Bonjour
Un deuxième dîner nocturne, comme pour mon fils, ou les plus traditionnels “encore un pipi !”, “encore un bisou !”, “encore à boire !” : qui n’a pas reçu ce genre de sollicitations le soir au coucher? Ou en journée lors de la sieste ?
Que l’on soit ou pas en cododo (sommeil partagé avec l’enfant), il arrive un moment où on est sollicités +++.
Il y a alors deux cas de figures distincts :
- Soit le coucher est imposé à l’enfant, selon un horaire
- Soit le coucher est proposé à l’enfant du fait de ses signaux de sommeils
Dans le premier cas, il y a donc une forte probabilité qu’on soit dans la situation que j’ ai expliquée lors d’un précédent numéro (si vous ne l’avez pas lu c’est par ici) : l’enfant n’est pas écouté au niveau de ses besoins et c’est une façon qu’il a de le signaler. Il lutte contre le sommeil imposé tout simplement.

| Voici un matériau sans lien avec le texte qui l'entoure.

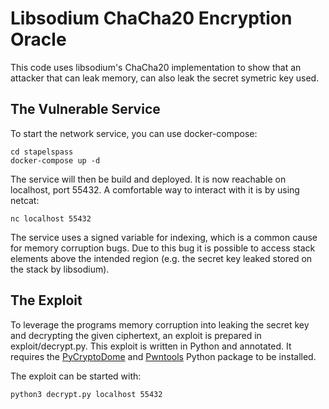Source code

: Libsodium ChaCha20 Encryption Oracle
=========

This code uses libsodium's ChaCha20 implementation to show that an attacker that can leak memory, can also leak the secret symetric key used.

## The Vulnerable Service

To start the network service, you can use docker-compose:

```
cd stapelspass
docker-compose up -d
```

The service will then be build and deployed. It is now reachable on localhost, port 55432.
A comfortable way to interact with it is by using netcat:

```
nc localhost 55432
```

The service uses a signed variable for indexing, which is a common cause for memory corruption bugs. Due to this bug it is possible to access stack elements above the intended region (e.g. the secret key leaked stored on the stack by libsodium). 


## The Exploit

To leverage the programs memory corruption into leaking the secret key and decrypting the given ciphertext, an exploit is prepared in exploit/decrypt.py.
This exploit is written in Python and annotated. It requires the [PyCryptoDome](https://pypi.org/project/pycryptodome/) and [Pwntools](https://github.com/Gallopsled/pwntools) Python package to be installed. 

The exploit can be started with:

```
python3 decrypt.py localhost 55432
```

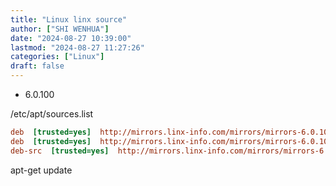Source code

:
 ```yaml
---
title: "Linux linx source"
author: ["SHI WENHUA"]
date: "2024-08-27 10:39:00"
lastmod: "2024-08-27 11:27:26"
categories: ["Linux"]
draft: false
---
```


-   6.0.100

/etc/apt/sources.list

```cfg
deb  [trusted=yes]  http://mirrors.linx-info.com/mirrors/mirrors-6.0.100/linx/   buster  main
deb  [trusted=yes]  http://mirrors.linx-info.com/mirrors/mirrors-6.0.100/base  buster main contrib non-free
deb-src  [trusted=yes]  http://mirrors.linx-info.com/mirrors/mirrors-6.0.100/base  buster main contrib non-free
```

apt-get update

La “solution” consiste donc à respecter son cycle biologique.
Si le besoin de sommeil est respecté, c’est alors deux sous cas qui peuvent se produire :
- l’enfant lutte contre son sommeil en donnant la priorité à un autre de ses besoins non rempli
- l’enfant est en train de vivre un changement de rythme circadien.
Dans le cas de la lutte pour signaler ou tenter de répondre à un besoin, la clef de l’apaisement réside dans le fait d’identifier ce besoin et d’y répondre.
La plupart des adultes ne le font pas car ils ont décidé que le sommeil était plus important, or l’enfant utilise beaucoup d’énergie pour montrer que sa hiérarchie des besoins à lui est différente.
Comme je l’ai déjà dit : aucun enfant ne se laisse mourir d’épuisement ou ne compromet sa santé et son développement en luttant contre le sommeil. S’il le fait, c’est dans des situations traumatiques et qu’il y a donc des besoins plus vitaux qui ne sont pas remplis, conclusion : dans tous les cas il vaut mieux s’y pencher.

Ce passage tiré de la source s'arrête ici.